By Alexis Romero
Publish in Philstar.com
MANILA, Philippines - The military has failed to reduce the strength of the New People’s Army (NPA), contrary to its earlier claims that the communist movement has weakened.
Armed Forces of the Philippines (AFP) chief Gen. Gregorio Catapang Jr. said there are around 4,000 NPA guerrillas as of the third quarter of this year, a figure unchanged over the past four years.
Catapang attributed the figure to a new system of accounting for the rebels.
“We put in a new system. And then you don’t take in consideration the previous system, it (figure) will really fluctuate,” he said.
When asked if he thinks the military has failed to curb insurgency, Catapang said: “It’s too early to tell.”
Officials cannot explain the difference between the old and the new system of gathering data about insurgency. They instead promised to release consolidated figures on the number of NPA members by yearend.

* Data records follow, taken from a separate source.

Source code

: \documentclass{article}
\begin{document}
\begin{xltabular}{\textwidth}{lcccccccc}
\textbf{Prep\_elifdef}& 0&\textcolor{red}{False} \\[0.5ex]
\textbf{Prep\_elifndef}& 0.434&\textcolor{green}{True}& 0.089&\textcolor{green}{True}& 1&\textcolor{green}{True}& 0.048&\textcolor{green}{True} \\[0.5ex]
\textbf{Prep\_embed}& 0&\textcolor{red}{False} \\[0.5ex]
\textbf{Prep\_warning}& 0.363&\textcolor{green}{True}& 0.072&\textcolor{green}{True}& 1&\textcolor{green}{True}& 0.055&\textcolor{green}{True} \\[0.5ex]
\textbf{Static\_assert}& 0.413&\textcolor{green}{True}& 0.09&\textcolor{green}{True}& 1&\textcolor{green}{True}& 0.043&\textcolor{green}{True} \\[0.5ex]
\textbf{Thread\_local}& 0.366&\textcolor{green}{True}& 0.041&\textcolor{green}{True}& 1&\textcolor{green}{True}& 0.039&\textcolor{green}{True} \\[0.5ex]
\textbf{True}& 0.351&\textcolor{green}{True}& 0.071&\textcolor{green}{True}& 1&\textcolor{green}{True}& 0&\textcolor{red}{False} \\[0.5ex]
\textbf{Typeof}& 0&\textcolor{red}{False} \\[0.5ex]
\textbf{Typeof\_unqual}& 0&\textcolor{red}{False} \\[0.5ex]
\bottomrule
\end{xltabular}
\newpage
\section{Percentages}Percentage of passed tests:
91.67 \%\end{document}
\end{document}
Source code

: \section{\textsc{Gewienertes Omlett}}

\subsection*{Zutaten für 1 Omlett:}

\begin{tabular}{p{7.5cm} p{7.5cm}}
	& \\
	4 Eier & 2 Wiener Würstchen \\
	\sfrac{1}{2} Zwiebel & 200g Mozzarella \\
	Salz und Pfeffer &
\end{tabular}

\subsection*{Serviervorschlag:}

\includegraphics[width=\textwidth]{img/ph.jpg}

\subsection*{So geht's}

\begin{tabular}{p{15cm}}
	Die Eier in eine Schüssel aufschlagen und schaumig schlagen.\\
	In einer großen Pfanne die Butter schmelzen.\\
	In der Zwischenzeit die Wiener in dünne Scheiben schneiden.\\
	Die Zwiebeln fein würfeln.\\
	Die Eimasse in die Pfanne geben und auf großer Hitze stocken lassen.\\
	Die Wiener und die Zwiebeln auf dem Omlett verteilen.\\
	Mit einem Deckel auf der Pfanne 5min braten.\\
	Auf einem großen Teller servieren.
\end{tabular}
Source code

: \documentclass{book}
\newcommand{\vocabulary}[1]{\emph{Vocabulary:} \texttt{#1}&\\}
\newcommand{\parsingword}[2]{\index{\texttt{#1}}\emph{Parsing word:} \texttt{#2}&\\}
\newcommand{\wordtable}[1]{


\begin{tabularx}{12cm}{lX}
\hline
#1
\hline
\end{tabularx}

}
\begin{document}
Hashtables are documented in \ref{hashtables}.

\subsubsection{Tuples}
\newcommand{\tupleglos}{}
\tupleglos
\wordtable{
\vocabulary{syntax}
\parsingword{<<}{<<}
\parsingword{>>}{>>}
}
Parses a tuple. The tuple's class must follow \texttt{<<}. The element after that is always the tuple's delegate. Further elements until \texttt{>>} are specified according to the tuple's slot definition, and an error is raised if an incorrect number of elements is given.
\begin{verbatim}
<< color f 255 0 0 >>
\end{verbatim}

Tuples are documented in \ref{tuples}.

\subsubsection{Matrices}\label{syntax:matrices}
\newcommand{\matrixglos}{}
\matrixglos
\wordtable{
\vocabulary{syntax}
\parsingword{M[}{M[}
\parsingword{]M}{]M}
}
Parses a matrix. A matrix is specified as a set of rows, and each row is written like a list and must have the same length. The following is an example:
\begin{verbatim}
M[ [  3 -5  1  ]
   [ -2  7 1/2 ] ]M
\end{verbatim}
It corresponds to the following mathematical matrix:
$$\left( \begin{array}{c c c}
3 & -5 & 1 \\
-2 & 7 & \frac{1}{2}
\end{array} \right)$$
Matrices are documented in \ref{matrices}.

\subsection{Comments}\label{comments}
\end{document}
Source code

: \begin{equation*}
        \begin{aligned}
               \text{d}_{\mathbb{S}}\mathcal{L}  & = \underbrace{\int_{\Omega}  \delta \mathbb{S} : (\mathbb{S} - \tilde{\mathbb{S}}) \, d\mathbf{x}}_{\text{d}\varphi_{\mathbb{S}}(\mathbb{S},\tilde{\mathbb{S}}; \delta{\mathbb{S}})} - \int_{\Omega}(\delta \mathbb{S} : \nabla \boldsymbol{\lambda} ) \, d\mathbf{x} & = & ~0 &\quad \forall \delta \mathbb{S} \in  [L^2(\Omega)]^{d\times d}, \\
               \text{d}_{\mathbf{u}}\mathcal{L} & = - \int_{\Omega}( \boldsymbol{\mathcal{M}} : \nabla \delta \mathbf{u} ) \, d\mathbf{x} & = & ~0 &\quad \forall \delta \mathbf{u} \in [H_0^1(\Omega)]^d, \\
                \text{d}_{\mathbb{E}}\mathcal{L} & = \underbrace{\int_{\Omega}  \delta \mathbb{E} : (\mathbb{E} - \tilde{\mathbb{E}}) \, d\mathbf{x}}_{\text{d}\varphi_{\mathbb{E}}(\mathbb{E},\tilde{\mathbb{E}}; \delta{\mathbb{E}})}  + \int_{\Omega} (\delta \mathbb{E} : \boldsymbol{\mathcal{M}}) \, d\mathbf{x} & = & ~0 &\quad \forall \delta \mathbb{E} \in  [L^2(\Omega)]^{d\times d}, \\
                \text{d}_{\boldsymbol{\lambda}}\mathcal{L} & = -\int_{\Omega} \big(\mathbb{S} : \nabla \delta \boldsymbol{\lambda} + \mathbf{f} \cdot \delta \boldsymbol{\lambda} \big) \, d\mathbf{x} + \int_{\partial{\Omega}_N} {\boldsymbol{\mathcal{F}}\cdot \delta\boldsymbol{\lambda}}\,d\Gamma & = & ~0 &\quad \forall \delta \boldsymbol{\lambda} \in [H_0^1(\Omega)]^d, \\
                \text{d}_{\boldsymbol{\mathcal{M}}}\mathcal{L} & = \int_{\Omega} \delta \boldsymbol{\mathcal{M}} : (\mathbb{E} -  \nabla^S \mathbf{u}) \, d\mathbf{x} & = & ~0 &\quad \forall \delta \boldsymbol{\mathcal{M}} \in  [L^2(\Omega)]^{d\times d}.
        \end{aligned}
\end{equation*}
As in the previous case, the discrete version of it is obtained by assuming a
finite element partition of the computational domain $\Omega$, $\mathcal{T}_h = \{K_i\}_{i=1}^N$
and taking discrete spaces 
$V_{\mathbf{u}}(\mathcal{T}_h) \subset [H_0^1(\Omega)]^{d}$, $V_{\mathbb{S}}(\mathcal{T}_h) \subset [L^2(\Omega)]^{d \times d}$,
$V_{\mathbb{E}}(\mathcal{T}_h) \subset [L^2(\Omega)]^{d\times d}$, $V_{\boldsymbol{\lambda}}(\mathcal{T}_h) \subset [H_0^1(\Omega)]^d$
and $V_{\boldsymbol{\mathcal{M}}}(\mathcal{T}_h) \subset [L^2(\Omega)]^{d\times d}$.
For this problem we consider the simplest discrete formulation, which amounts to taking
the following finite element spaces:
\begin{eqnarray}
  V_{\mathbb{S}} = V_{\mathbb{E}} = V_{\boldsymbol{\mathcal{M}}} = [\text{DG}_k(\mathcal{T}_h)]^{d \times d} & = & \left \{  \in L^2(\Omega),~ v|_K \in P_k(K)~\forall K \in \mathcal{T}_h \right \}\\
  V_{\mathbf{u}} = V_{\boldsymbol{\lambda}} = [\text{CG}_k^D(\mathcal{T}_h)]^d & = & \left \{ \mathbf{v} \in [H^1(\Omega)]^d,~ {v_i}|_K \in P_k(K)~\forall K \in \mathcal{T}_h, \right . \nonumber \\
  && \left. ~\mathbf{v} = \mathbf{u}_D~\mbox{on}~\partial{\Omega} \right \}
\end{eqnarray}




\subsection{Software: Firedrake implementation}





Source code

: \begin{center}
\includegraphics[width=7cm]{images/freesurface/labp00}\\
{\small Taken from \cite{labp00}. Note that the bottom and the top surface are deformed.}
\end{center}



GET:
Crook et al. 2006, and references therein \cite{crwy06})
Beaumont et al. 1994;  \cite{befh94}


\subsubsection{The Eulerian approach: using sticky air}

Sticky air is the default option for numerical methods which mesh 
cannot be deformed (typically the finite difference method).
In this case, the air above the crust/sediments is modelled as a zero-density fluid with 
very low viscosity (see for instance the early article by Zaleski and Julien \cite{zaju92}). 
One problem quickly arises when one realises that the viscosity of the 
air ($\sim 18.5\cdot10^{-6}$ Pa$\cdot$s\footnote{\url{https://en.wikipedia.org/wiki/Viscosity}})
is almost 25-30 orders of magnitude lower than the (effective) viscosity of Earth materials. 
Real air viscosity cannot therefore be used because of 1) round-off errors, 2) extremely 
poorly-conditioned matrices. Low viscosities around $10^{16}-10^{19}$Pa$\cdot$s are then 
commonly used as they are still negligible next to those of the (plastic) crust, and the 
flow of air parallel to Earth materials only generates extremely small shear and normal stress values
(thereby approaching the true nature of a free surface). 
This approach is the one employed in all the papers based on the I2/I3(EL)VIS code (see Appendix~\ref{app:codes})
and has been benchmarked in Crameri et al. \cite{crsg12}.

“We have to collate the data before we release the final figures,” said Lt. Col. Harold Cabunoc, AFP public affairs chief.
Cabunoc said the strength of the NPA depends on several factors.
“We have criteria to assess it but I can’t describe it until it reaches my office,” he said.
As early as 2010, military officials have been claiming that the communist membership has declined to about 4,000 from a peak of 25,000 in 1987.
They attributed the decline to combat operations, internal conflict among rebels, and programs that discouraged villagers from joining the underground movement.
Cabunoc said the military is doing everything to address the country’s insurgency problem.
“We did not fail because we are performing our duty. We have seen the surrender and arrest of rebels,” he said.